Lying down can make it harder for the body to regulate temperature, another pitfall to be aware of. Quickly going from lying down to a sitting or standing position can also be slightly treacherous in very hot conditions, as the change in blood pressure can cause pronounced light-headedness or even a brief fainting spell.
If you have any pre-existing medical conditions (such as high blood pressure, angina or other heart conditions,asthma etc), you should consult your doctor or a health professional before using a sauna. Pregnant women should also avoid sauna use.
It’s a good idea to remove jewellery whengoing for a session. Certain jewellery materials have high heat conductivity and can potentially cause skin burns. Check for earrings, watches, necklaces or rings (or imagine that you’re going through a baggage check and you don’t want to be delayed).
The issue of glasses and contact lenses is also often raised. Some people think that there’s no real issue with lenses from experience. A dry heat environment can however cause your eyes to dry out, which often leads to an uncomfortable sensation. With glasses, one thing to be aware of is that high temperatures may affect the protective coating on the lens of the glasses (if indeed you have one).
Bring a Towel
Sauna benches can be very hot to the touch, so it’s a good idea to have a towel to sit on. It will act as a protective barrier between your skin and the hot surface. This is not only a safety tip; it will also make your sauna experience more comfortable and immersive, as you won’t be overly conscious of one part of your body being hotter.
Use a Ladle
Pouring water on the heated sauna stones is an important part of the traditional sauna experience. The resulting steam is known as ‘löyly’ (or ‘leil’ in Estonia). The Finns believe that without löyly, there is no sauna. With löyly, however, comes steam, and steam can hurt you if you’re too close to it. When adding the water, make sure to use a long-handled ladle.
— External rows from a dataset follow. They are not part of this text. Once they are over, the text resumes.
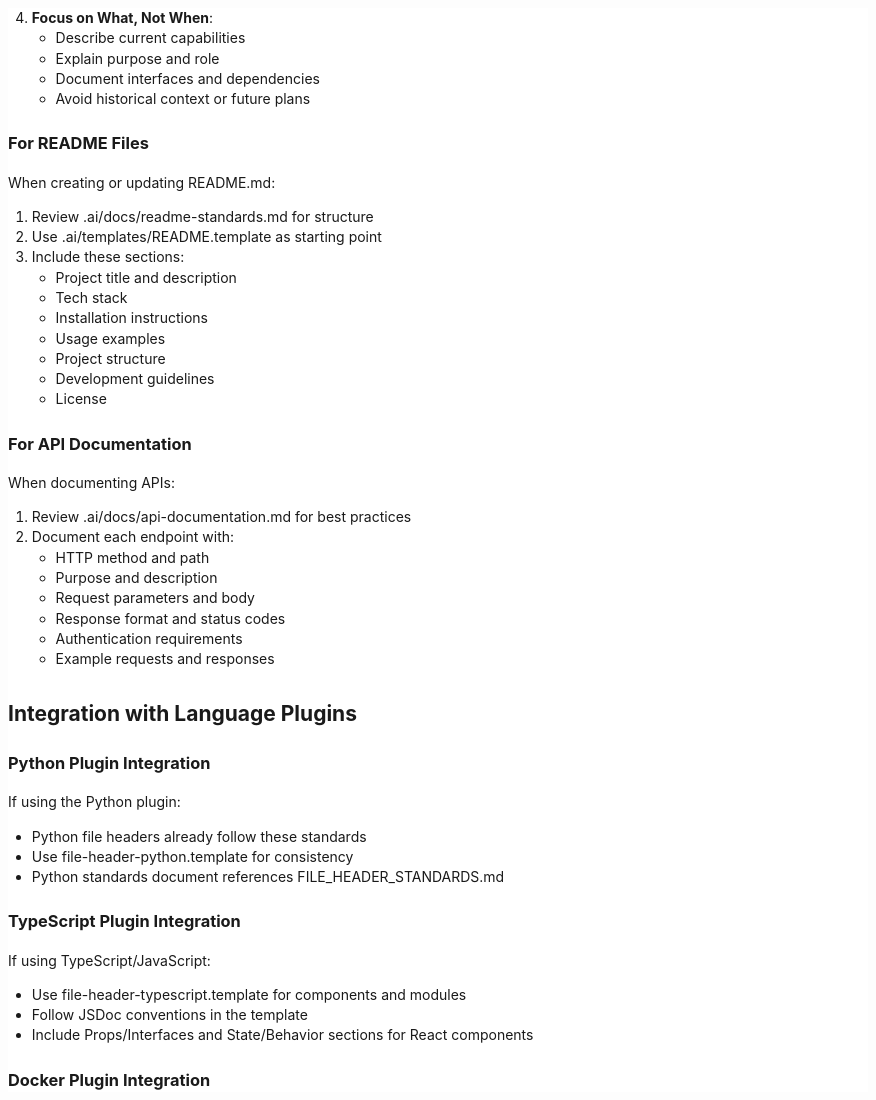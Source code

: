 4. **Focus on What, Not When**:
   - Describe current capabilities
   - Explain purpose and role
   - Document interfaces and dependencies
   - Avoid historical context or future plans

### For README Files

When creating or updating README.md:

1. Review .ai/docs/readme-standards.md for structure
2. Use .ai/templates/README.template as starting point
3. Include these sections:
   - Project title and description
   - Tech stack
   - Installation instructions
   - Usage examples
   - Project structure
   - Development guidelines
   - License

### For API Documentation

When documenting APIs:

1. Review .ai/docs/api-documentation.md for best practices
2. Document each endpoint with:
   - HTTP method and path
   - Purpose and description
   - Request parameters and body
   - Response format and status codes
   - Authentication requirements
   - Example requests and responses

## Integration with Language Plugins

### Python Plugin Integration

If using the Python plugin:
- Python file headers already follow these standards
- Use file-header-python.template for consistency
- Python standards document references FILE_HEADER_STANDARDS.md

### TypeScript Plugin Integration

If using TypeScript/JavaScript:
- Use file-header-typescript.template for components and modules
- Follow JSDoc conventions in the template
- Include Props/Interfaces and State/Behavior sections for React components

### Docker Plugin Integration
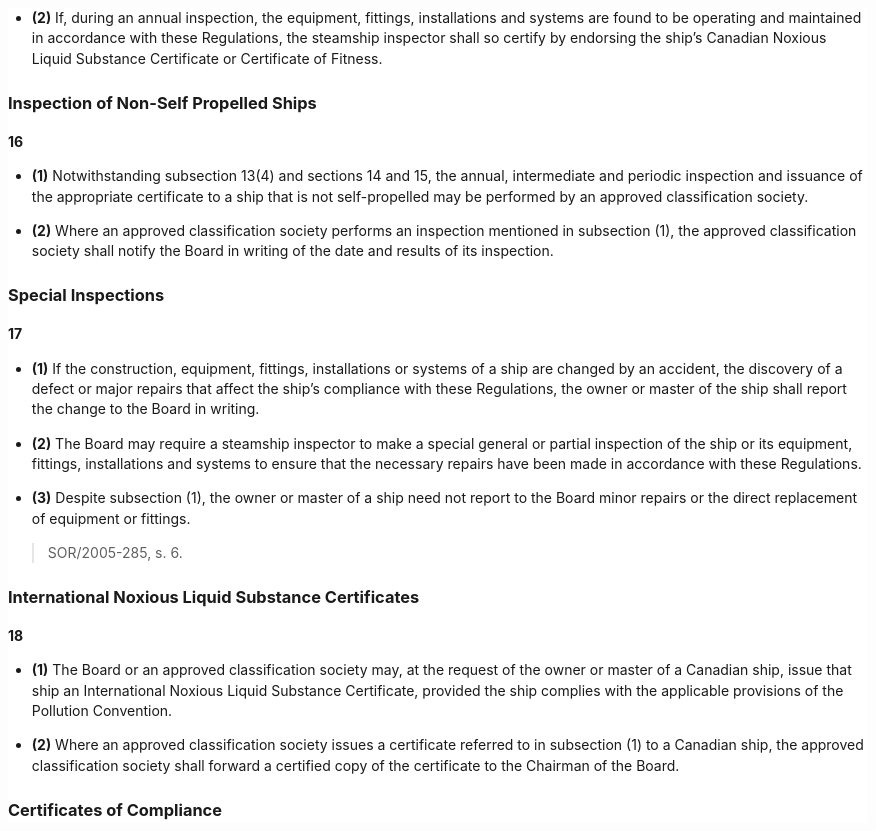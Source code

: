 - **(2)** If, during an annual inspection, the equipment, fittings, installations and systems are found to be operating and maintained in accordance with these Regulations, the steamship inspector shall so certify by endorsing the ship’s Canadian Noxious Liquid Substance Certificate or Certificate of Fitness.




### Inspection of Non-Self Propelled Ships


**16** 

- **(1)** Notwithstanding subsection 13(4) and sections 14 and 15, the annual, intermediate and periodic inspection and issuance of the appropriate certificate to a ship that is not self-propelled may be performed by an approved classification society.

- **(2)** Where an approved classification society performs an inspection mentioned in subsection (1), the approved classification society shall notify the Board in writing of the date and results of its inspection.




### Special Inspections


**17** 

- **(1)** If the construction, equipment, fittings, installations or systems of a ship are changed by an accident, the discovery of a defect or major repairs that affect the ship’s compliance with these Regulations, the owner or master of the ship shall report the change to the Board in writing.

- **(2)** The Board may require a steamship inspector to make a special general or partial inspection of the ship or its equipment, fittings, installations and systems to ensure that the necessary repairs have been made in accordance with these Regulations.

- **(3)** Despite subsection (1), the owner or master of a ship need not report to the Board minor repairs or the direct replacement of equipment or fittings.
> SOR/2005-285, s. 6.





### International Noxious Liquid Substance Certificates


**18** 

- **(1)** The Board or an approved classification society may, at the request of the owner or master of a Canadian ship, issue that ship an International Noxious Liquid Substance Certificate, provided the ship complies with the applicable provisions of the Pollution Convention.

- **(2)** Where an approved classification society issues a certificate referred to in subsection (1) to a Canadian ship, the approved classification society shall forward a certified copy of the certificate to the Chairman of the Board.




### Certificates of Compliance
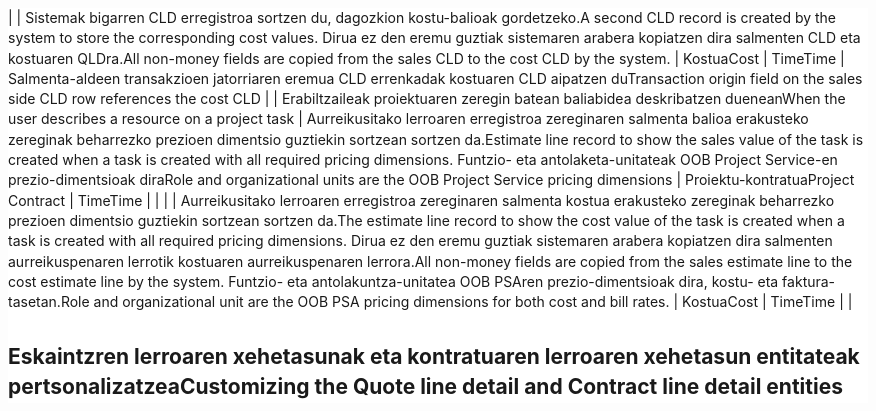 |                                                                                                                                                                                                                                                                                  | <span data-ttu-id="aaa7f-160">Sistemak bigarren CLD erregistroa sortzen du, dagozkion kostu-balioak gordetzeko.</span><span class="sxs-lookup"><span data-stu-id="aaa7f-160">A second CLD record is created by the system to store the corresponding cost values.</span></span> <span data-ttu-id="aaa7f-161">Dirua ez den eremu guztiak sistemaren arabera kopiatzen dira salmenten CLD eta kostuaren QLDra.</span><span class="sxs-lookup"><span data-stu-id="aaa7f-161">All non-money fields are copied from the sales CLD to the cost CLD by the system.</span></span>                                                                                                                                                                    | <span data-ttu-id="aaa7f-162">Kostua</span><span class="sxs-lookup"><span data-stu-id="aaa7f-162">Cost</span></span> | <span data-ttu-id="aaa7f-163">Time</span><span class="sxs-lookup"><span data-stu-id="aaa7f-163">Time</span></span>        | <span data-ttu-id="aaa7f-164">Salmenta-aldeen transakzioen jatorriaren eremua CLD errenkadak kostuaren CLD aipatzen du</span><span class="sxs-lookup"><span data-stu-id="aaa7f-164">Transaction origin field on the sales side CLD row references the cost CLD</span></span>      |
| <span data-ttu-id="aaa7f-165">Erabiltzaileak proiektuaren zeregin batean baliabidea deskribatzen duenean</span><span class="sxs-lookup"><span data-stu-id="aaa7f-165">When the user describes a resource on a project task</span></span>                                                                                                                                                                                                                                                                                            | <span data-ttu-id="aaa7f-166">Aurreikusitako lerroaren erregistroa zereginaren salmenta balioa erakusteko zereginak beharrezko prezioen dimentsio guztiekin sortzean sortzen da.</span><span class="sxs-lookup"><span data-stu-id="aaa7f-166">Estimate line record to show the sales value of the task is created when a task is created with all required pricing dimensions.</span></span> <span data-ttu-id="aaa7f-167">Funtzio- eta antolaketa-unitateak OOB Project Service-en prezio-dimentsioak dira</span><span class="sxs-lookup"><span data-stu-id="aaa7f-167">Role and organizational units are the OOB Project Service pricing dimensions</span></span> | <span data-ttu-id="aaa7f-168">Proiektu-kontratua</span><span class="sxs-lookup"><span data-stu-id="aaa7f-168">Project Contract</span></span> | <span data-ttu-id="aaa7f-169">Time</span><span class="sxs-lookup"><span data-stu-id="aaa7f-169">Time</span></span>        |                                                                                   |
|     | <span data-ttu-id="aaa7f-170">Aurreikusitako lerroaren erregistroa zereginaren salmenta kostua erakusteko zereginak beharrezko prezioen dimentsio guztiekin sortzean sortzen da.</span><span class="sxs-lookup"><span data-stu-id="aaa7f-170">The estimate line record to show the cost value of the task is created when a task is created with all required pricing dimensions.</span></span> <span data-ttu-id="aaa7f-171">Dirua ez den eremu guztiak sistemaren arabera kopiatzen dira salmenten aurreikuspenaren lerrotik kostuaren aurreikuspenaren lerrora.</span><span class="sxs-lookup"><span data-stu-id="aaa7f-171">All non-money fields are copied from the sales estimate line to the cost estimate line by the system.</span></span> <span data-ttu-id="aaa7f-172">Funtzio- eta antolakuntza-unitatea OOB PSAren prezio-dimentsioak dira, kostu- eta faktura-tasetan.</span><span class="sxs-lookup"><span data-stu-id="aaa7f-172">Role and organizational unit are the OOB PSA pricing dimensions for both cost and bill rates.</span></span>                                                                                                                                                                                                                | <span data-ttu-id="aaa7f-173">Kostua</span><span class="sxs-lookup"><span data-stu-id="aaa7f-173">Cost</span></span>             | <span data-ttu-id="aaa7f-174">Time</span><span class="sxs-lookup"><span data-stu-id="aaa7f-174">Time</span></span>           |                                                                                   |



## <a name="customizing-the-quote-line-detail-and-contract-line-detail-entities"></a><span data-ttu-id="aaa7f-175">Eskaintzren lerroaren xehetasunak eta kontratuaren lerroaren xehetasun entitateak pertsonalizatzea</span><span class="sxs-lookup"><span data-stu-id="aaa7f-175">Customizing the Quote line detail and Contract line detail entities</span></span>
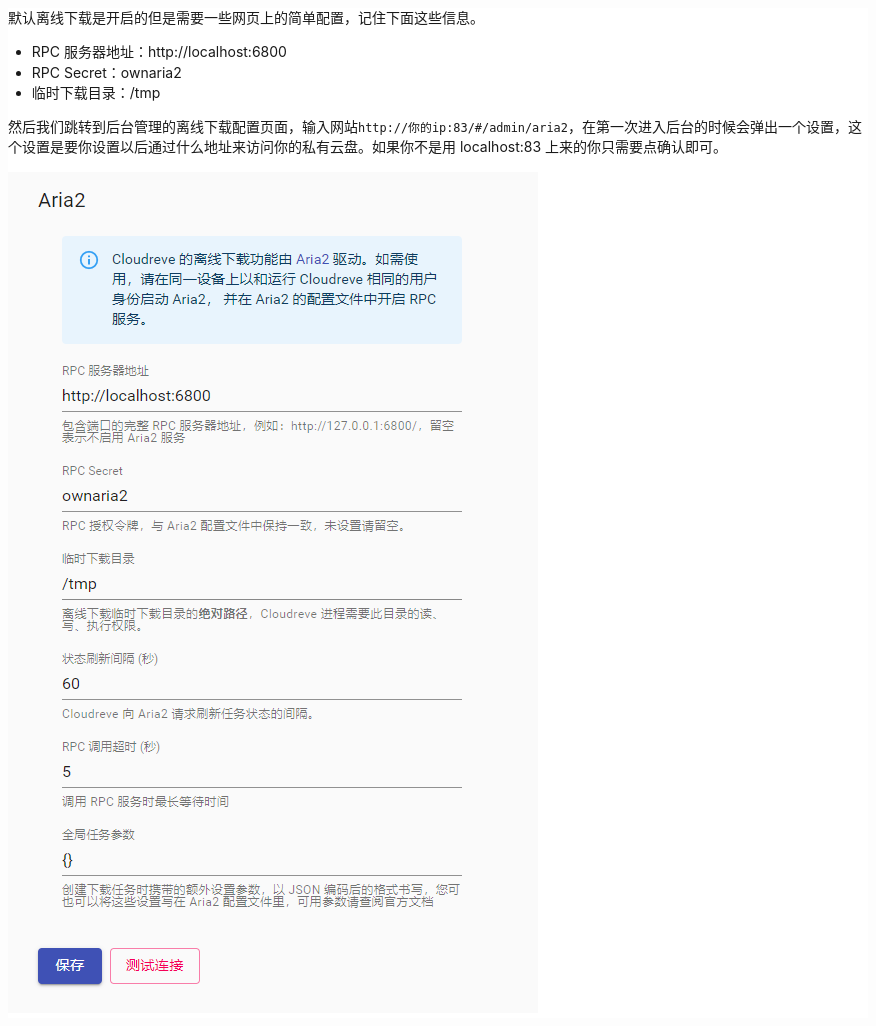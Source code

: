 默认离线下载是开启的但是需要一些网页上的简单配置，记住下面这些信息。

- RPC 服务器地址：http://localhost:6800
- RPC Secret：ownaria2
- 临时下载目录：/tmp

然后我们跳转到后台管理的离线下载配置页面，输入网站`http://你的ip:83/#/admin/aria2`，在第一次进入后台的时候会弹出一个设置，这个设置是要你设置以后通过什么地址来访问你的私有云盘。如果你不是用 localhost:83 上来的你只需要点确认即可。

![image-20200318191227907](Readme.assets/image-20200318191227907.png)

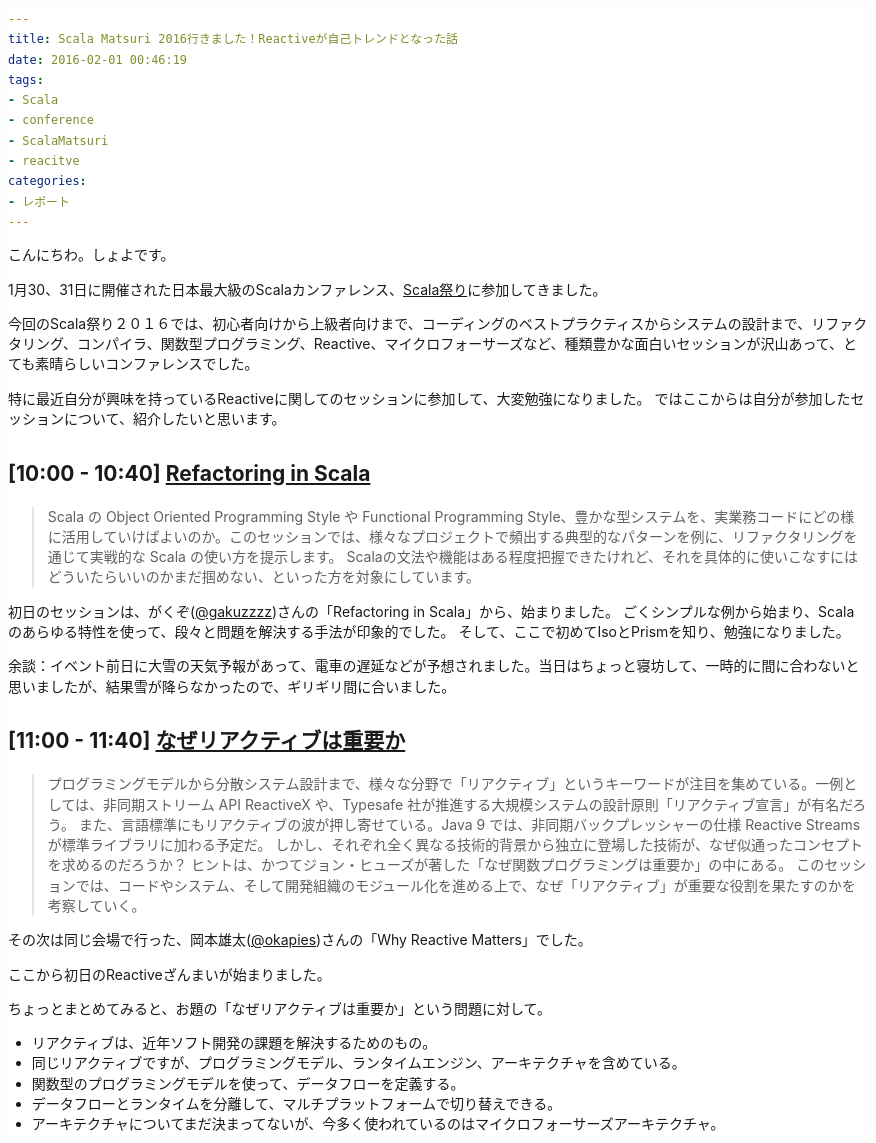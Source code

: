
 ```yaml
---
title: Scala Matsuri 2016行きました！Reactiveが自己トレンドとなった話
date: 2016-02-01 00:46:19
tags:
- Scala
- conference
- ScalaMatsuri
- reacitve
categories: 
- レポート
---
```


こんにちわ。しょよです。

1月30、31日に開催された日本最大級のScalaカンファレンス、[Scala祭り](http://scalamatsuri.org)に参加してきました。

今回のScala祭り２０１６では、初心者向けから上級者向けまで、コーディングのベストプラクティスからシステムの設計まで、リファクタリング、コンパイラ、関数型プログラミング、Reactive、マイクロフォーサーズなど、種類豊かな面白いセッションが沢山あって、とても素晴らしいコンファレンスでした。

特に最近自分が興味を持っているReactiveに関してのセッションに参加して、大変勉強になりました。
ではここからは自分が参加したセッションについて、紹介したいと思います。



## [10:00 - 10:40] [Refactoring in Scala](https://gakuzzzz.github.io/slides/refactoring_in_scala/)

>Scala の Object Oriented Programming Style や Functional Programming Style、豊かな型システムを、実業務コードにどの様に活用していけばよいのか。このセッションでは、様々なプロジェクトで頻出する典型的なパターンを例に、リファクタリングを通じて実戦的な Scala の使い方を提示します。
Scalaの文法や機能はある程度把握できたけれど、それを具体的に使いこなすにはどういたらいいのかまだ掴めない、といった方を対象にしています。

初日のセッションは、がくぞ([@gakuzzzz](https://twitter.com/gakuzzzz))さんの「Refactoring in Scala」から、始まりました。
ごくシンプルな例から始まり、Scalaのあらゆる特性を使って、段々と問題を解決する手法が印象的でした。
そして、ここで初めてIsoとPrismを知り、勉強になりました。

余談：イベント前日に大雪の天気予報があって、電車の遅延などが予想されました。当日はちょっと寝坊して、一時的に間に合わないと思いましたが、結果雪が降らなかったので、ギリギリ間に合いました。

## [11:00 - 11:40] [なぜリアクティブは重要か](http://www.slideshare.net/okapies/why-reactive-matters)

>プログラミングモデルから分散システム設計まで、様々な分野で「リアクティブ」というキーワードが注目を集めている。一例としては、非同期ストリーム API ReactiveX や、Typesafe 社が推進する大規模システムの設計原則「リアクティブ宣言」が有名だろう。
また、言語標準にもリアクティブの波が押し寄せている。Java 9 では、非同期バックプレッシャーの仕様 Reactive Streams が標準ライブラリに加わる予定だ。
しかし、それぞれ全く異なる技術的背景から独立に登場した技術が、なぜ似通ったコンセプトを求めるのだろうか？ ヒントは、かつてジョン・ヒューズが著した「なぜ関数プログラミングは重要か」の中にある。
このセッションでは、コードやシステム、そして開発組織のモジュール化を進める上で、なぜ「リアクティブ」が重要な役割を果たすのかを考察していく。

その次は同じ会場で行った、岡本雄太([@okapies](https://twitter.com/okapies))さんの「Why Reactive Matters」でした。

ここから初日のReactiveざんまいが始まりました。

ちょっとまとめてみると、お題の「なぜリアクティブは重要か」という問題に対して。
- リアクティブは、近年ソフト開発の課題を解決するためのもの。
- 同じリアクティブですが、プログラミングモデル、ランタイムエンジン、アーキテクチャを含めている。
- 関数型のプログラミングモデルを使って、データフローを定義する。
- データフローとランタイムを分離して、マルチプラットフォームで切り替えできる。
- アーキテクチャについてまだ決まってないが、今多く使われているのはマイクロフォーサーズアーキテクチャ。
This will keep your hands clear of the initial burst of steam. For that extra bit of protection you could also wear wool felt gloves.
Listen to your Body
Our body has a habit of letting us know when conditions are unfavourable. Don’t dismiss telltale signs of discomfort such as lightheadedness, chest tightness, difficulty breathing, or skin irritation. The sauna is meant to be a pleasant environment, and while it can take a bit of getting used to at first, it should not be treated like an endurance test!